Dataset records:
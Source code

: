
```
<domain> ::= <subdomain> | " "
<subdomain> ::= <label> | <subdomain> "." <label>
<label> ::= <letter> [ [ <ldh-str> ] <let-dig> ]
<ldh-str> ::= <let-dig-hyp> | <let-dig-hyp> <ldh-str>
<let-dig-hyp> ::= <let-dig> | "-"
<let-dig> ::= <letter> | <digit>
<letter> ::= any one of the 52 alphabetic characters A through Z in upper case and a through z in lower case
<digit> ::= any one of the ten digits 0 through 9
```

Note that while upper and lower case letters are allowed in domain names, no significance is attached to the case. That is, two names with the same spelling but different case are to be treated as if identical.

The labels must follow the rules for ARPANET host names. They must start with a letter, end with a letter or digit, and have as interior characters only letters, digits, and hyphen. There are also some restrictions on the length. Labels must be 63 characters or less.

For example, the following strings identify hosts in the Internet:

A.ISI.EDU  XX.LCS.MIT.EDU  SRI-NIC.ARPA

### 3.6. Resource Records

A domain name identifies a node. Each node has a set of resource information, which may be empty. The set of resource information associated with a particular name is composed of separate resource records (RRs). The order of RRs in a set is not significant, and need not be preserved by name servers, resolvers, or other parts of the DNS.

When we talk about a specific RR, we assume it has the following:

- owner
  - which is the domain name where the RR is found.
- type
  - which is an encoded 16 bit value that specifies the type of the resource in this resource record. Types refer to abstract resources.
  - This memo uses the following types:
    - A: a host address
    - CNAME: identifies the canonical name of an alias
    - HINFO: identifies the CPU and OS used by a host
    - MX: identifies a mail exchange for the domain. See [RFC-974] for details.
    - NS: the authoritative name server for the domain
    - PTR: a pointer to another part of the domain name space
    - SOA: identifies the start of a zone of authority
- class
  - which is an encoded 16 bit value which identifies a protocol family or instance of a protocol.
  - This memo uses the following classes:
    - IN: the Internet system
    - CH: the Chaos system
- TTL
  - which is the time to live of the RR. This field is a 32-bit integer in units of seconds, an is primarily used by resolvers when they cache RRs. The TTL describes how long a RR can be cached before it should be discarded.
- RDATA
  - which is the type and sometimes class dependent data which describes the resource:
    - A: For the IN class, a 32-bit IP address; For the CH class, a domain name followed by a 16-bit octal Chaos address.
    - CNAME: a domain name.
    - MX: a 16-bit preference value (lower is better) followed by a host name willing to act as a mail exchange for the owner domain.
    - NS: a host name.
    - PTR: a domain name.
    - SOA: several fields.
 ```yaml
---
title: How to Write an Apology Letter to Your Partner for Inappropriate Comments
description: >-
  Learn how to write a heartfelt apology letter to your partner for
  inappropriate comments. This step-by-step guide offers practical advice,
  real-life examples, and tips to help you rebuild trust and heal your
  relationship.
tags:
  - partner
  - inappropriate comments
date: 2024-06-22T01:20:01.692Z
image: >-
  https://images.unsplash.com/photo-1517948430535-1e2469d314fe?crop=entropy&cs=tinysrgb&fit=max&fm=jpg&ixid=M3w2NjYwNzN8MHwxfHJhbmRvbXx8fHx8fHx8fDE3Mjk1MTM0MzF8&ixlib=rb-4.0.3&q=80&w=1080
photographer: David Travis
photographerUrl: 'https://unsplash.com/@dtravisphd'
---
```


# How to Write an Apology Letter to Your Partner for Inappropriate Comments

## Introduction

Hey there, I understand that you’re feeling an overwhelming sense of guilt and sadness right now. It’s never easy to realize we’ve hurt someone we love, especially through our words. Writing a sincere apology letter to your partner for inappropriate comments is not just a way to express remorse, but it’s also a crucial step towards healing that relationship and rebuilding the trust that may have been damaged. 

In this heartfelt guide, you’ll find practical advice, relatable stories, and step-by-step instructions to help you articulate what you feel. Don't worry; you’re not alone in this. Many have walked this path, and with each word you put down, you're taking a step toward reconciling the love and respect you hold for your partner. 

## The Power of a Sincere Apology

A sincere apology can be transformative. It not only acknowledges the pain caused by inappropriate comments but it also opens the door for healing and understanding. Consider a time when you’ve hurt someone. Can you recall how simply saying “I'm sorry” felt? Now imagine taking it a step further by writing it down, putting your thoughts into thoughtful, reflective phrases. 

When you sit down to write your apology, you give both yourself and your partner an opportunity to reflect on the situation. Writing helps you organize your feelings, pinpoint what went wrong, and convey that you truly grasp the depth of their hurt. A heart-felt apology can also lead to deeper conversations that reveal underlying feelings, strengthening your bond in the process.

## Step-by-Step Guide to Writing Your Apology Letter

What you need to do:
Reproduce every line of the material above exactly.

Output for this task:
Source code

:
```
<domain> ::= <subdomain> | " "
<subdomain> ::= <label> | <subdomain> "." <label>
<label> ::= <letter> [ [ <ldh-str> ] <let-dig> ]
<ldh-str> ::= <let-dig-hyp> | <let-dig-hyp> <ldh-str>
<let-dig-hyp> ::= <let-dig> | "-"
<let-dig> ::= <letter> | <digit>
<letter> ::= any one of the 52 alphabetic characters A through Z in upper case and a through z in lower case
<digit> ::= any one of the ten digits 0 through 9
```

Note that while upper and lower case letters are allowed in domain names, no significance is attached to the case. That is, two names with the same spelling but different case are to be treated as if identical.

The labels must follow the rules for ARPANET host names. They must start with a letter, end with a letter or digit, and have as interior characters only letters, digits, and hyphen. There are also some restrictions on the length. Labels must be 63 characters or less.

For example, the following strings identify hosts in the Internet:

A.ISI.EDU  XX.LCS.MIT.EDU  SRI-NIC.ARPA

### 3.6. Resource Records

A domain name identifies a node. Each node has a set of resource information, which may be empty. The set of resource information associated with a particular name is composed of separate resource records (RRs). The order of RRs in a set is not significant, and need not be preserved by name servers, resolvers, or other parts of the DNS.

When we talk about a specific RR, we assume it has the following:

- owner
  - which is the domain name where the RR is found.
- type
  - which is an encoded 16 bit value that specifies the type of the resource in this resource record. Types refer to abstract resources.
  - This memo uses the following types:
    - A: a host address
    - CNAME: identifies the canonical name of an alias
    - HINFO: identifies the CPU and OS used by a host
    - MX: identifies a mail exchange for the domain. See [RFC-974] for details.
    - NS: the authoritative name server for the domain
    - PTR: a pointer to another part of the domain name space
    - SOA: identifies the start of a zone of authority
- class
  - which is an encoded 16 bit value which identifies a protocol family or instance of a protocol.
  - This memo uses the following classes:
    - IN: the Internet system
    - CH: the Chaos system
- TTL
  - which is the time to live of the RR. This field is a 32-bit integer in units of seconds, an is primarily used by resolvers when they cache RRs. The TTL describes how long a RR can be cached before it should be discarded.
- RDATA
  - which is the type and sometimes class dependent data which describes the resource:
    - A: For the IN class, a 32-bit IP address; For the CH class, a domain name followed by a 16-bit octal Chaos address.
    - CNAME: a domain name.
    - MX: a 16-bit preference value (lower is better) followed by a host name willing to act as a mail exchange for the owner domain.
    - NS: a host name.
    - PTR: a domain name.
    - SOA: several fields.
 ```yaml
---
title: How to Write an Apology Letter to Your Partner for Inappropriate Comments
description: >-
  Learn how to write a heartfelt apology letter to your partner for
  inappropriate comments. This step-by-step guide offers practical advice,
  real-life examples, and tips to help you rebuild trust and heal your
  relationship.
tags:
  - partner
  - inappropriate comments
date: 2024-06-22T01:20:01.692Z
image: >-
  https://images.unsplash.com/photo-1517948430535-1e2469d314fe?crop=entropy&cs=tinysrgb&fit=max&fm=jpg&ixid=M3w2NjYwNzN8MHwxfHJhbmRvbXx8fHx8fHx8fDE3Mjk1MTM0MzF8&ixlib=rb-4.0.3&q=80&w=1080
photographer: David Travis
photographerUrl: 'https://unsplash.com/@dtravisphd'
---
```


# How to Write an Apology Letter to Your Partner for Inappropriate Comments

## Introduction

Hey there, I understand that you’re feeling an overwhelming sense of guilt and sadness right now. It’s never easy to realize we’ve hurt someone we love, especially through our words. Writing a sincere apology letter to your partner for inappropriate comments is not just a way to express remorse, but it’s also a crucial step towards healing that relationship and rebuilding the trust that may have been damaged. 

In this heartfelt guide, you’ll find practical advice, relatable stories, and step-by-step instructions to help you articulate what you feel. Don't worry; you’re not alone in this. Many have walked this path, and with each word you put down, you're taking a step toward reconciling the love and respect you hold for your partner. 

## The Power of a Sincere Apology

A sincere apology can be transformative. It not only acknowledges the pain caused by inappropriate comments but it also opens the door for healing and understanding. Consider a time when you’ve hurt someone. Can you recall how simply saying “I'm sorry” felt? Now imagine taking it a step further by writing it down, putting your thoughts into thoughtful, reflective phrases. 

When you sit down to write your apology, you give both yourself and your partner an opportunity to reflect on the situation. Writing helps you organize your feelings, pinpoint what went wrong, and convey that you truly grasp the depth of their hurt. A heart-felt apology can also lead to deeper conversations that reveal underlying feelings, strengthening your bond in the process.

## Step-by-Step Guide to Writing Your Apology Letter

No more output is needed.